EXERCISE REQUIREMENTS.
Look through the records and copy every line in which "media" appears.

DATA UNDER STUDY below:

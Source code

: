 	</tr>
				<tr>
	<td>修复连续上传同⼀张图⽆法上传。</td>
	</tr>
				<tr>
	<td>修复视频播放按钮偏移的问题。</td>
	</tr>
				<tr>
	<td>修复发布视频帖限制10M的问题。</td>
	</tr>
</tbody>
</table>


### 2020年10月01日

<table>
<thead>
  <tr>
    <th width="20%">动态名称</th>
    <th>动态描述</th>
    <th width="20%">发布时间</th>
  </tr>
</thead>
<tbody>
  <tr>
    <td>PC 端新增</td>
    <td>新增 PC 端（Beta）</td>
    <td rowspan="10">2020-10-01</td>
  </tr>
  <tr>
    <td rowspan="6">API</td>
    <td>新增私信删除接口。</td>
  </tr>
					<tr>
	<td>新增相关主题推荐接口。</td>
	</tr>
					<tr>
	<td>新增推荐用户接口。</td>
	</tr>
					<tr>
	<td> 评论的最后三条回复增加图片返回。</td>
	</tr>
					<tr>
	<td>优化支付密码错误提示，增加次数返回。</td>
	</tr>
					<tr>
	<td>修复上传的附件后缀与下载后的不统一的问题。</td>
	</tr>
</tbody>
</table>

End of DATA UNDER STUDY.
DATA UNDER STUDY below:

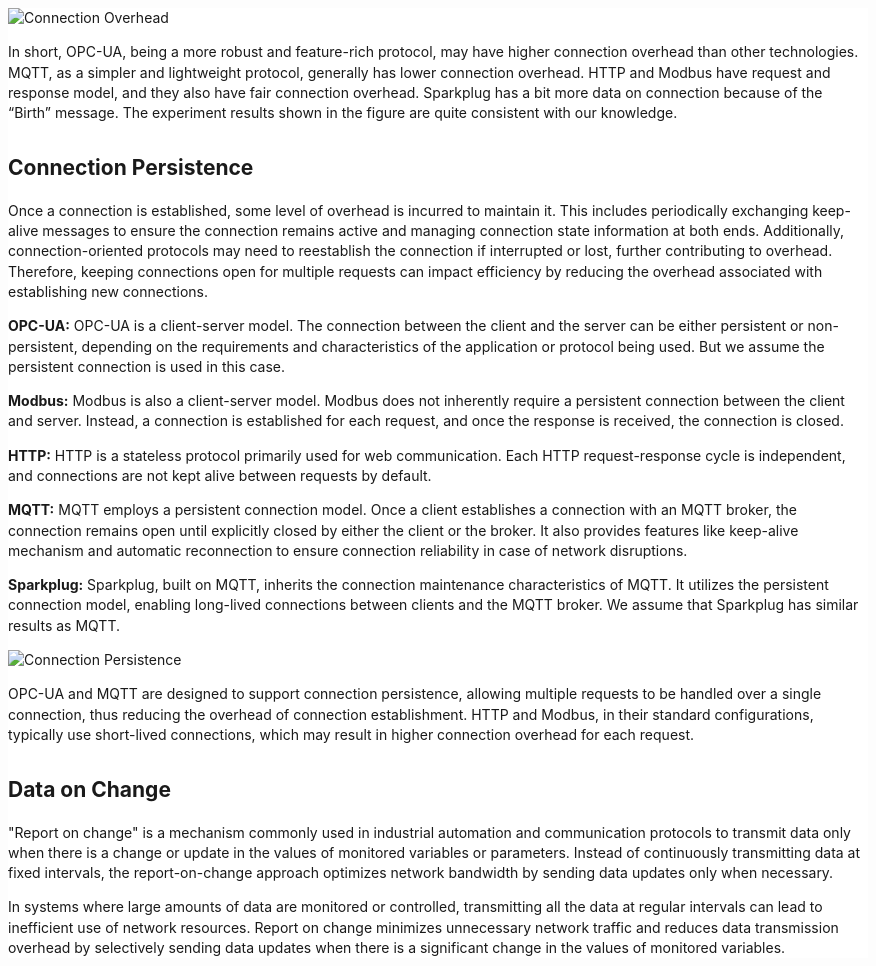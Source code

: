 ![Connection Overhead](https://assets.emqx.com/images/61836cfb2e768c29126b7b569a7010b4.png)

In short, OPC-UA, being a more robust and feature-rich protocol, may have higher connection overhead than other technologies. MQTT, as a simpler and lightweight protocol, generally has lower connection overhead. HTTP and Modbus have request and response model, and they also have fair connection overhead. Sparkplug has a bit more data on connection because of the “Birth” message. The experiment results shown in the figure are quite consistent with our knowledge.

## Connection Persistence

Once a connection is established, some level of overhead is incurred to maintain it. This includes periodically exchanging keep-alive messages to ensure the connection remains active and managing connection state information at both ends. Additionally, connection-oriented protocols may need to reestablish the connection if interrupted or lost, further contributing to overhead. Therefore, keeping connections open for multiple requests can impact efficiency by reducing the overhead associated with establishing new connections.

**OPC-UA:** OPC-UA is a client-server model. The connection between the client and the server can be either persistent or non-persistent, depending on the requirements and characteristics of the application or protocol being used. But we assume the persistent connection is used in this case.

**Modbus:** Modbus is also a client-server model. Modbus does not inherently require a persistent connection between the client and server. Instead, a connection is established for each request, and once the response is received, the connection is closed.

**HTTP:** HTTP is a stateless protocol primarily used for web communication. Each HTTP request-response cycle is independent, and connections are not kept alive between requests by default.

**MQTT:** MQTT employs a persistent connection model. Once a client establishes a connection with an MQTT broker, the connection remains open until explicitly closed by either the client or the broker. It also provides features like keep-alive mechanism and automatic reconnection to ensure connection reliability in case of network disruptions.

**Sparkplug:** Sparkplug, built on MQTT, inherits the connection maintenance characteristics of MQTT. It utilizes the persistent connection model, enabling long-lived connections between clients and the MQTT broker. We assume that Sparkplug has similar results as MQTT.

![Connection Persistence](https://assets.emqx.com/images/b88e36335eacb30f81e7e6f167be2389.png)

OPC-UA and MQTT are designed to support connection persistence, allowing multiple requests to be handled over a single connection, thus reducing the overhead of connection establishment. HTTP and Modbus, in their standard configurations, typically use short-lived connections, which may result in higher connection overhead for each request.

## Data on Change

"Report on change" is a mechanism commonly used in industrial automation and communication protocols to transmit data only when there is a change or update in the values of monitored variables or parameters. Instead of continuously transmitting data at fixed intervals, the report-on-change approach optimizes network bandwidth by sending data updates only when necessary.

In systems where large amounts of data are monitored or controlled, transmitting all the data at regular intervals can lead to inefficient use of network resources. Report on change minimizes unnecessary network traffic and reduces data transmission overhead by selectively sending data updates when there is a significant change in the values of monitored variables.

End of DATA UNDER STUDY.
DATA UNDER STUDY below:

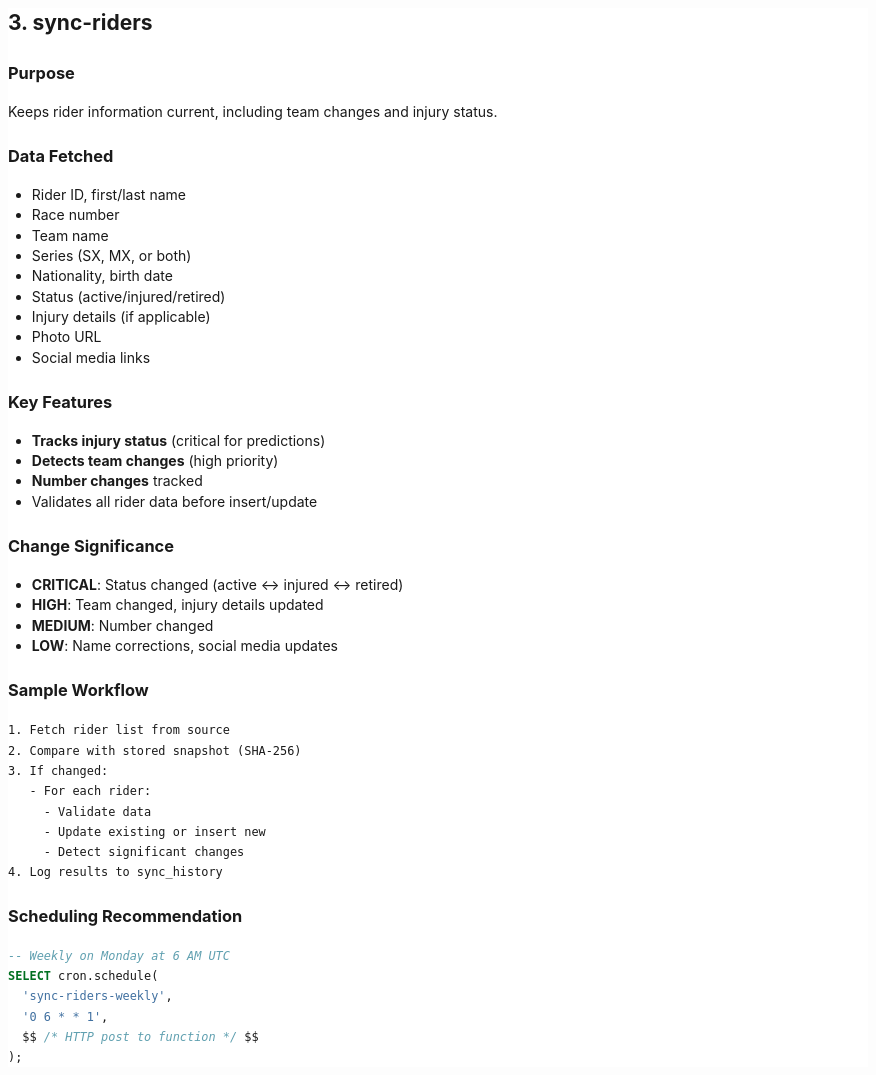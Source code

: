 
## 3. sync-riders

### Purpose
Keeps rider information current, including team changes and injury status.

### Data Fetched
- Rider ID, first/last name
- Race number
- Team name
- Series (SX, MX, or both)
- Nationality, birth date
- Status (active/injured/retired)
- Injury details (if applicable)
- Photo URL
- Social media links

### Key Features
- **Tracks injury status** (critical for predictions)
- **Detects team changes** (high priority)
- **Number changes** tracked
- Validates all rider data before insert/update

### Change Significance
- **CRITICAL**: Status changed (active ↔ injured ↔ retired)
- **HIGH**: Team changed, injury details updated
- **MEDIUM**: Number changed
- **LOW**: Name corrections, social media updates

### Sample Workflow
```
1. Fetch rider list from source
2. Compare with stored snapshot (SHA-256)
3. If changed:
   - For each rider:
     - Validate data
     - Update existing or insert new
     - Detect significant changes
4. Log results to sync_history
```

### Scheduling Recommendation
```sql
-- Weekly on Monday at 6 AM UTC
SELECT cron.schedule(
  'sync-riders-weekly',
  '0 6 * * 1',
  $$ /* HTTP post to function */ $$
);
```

End of DATA UNDER STUDY.

RESULT OF THE EXERCISE.
- Social media links
- **LOW**: Name corrections, social media updates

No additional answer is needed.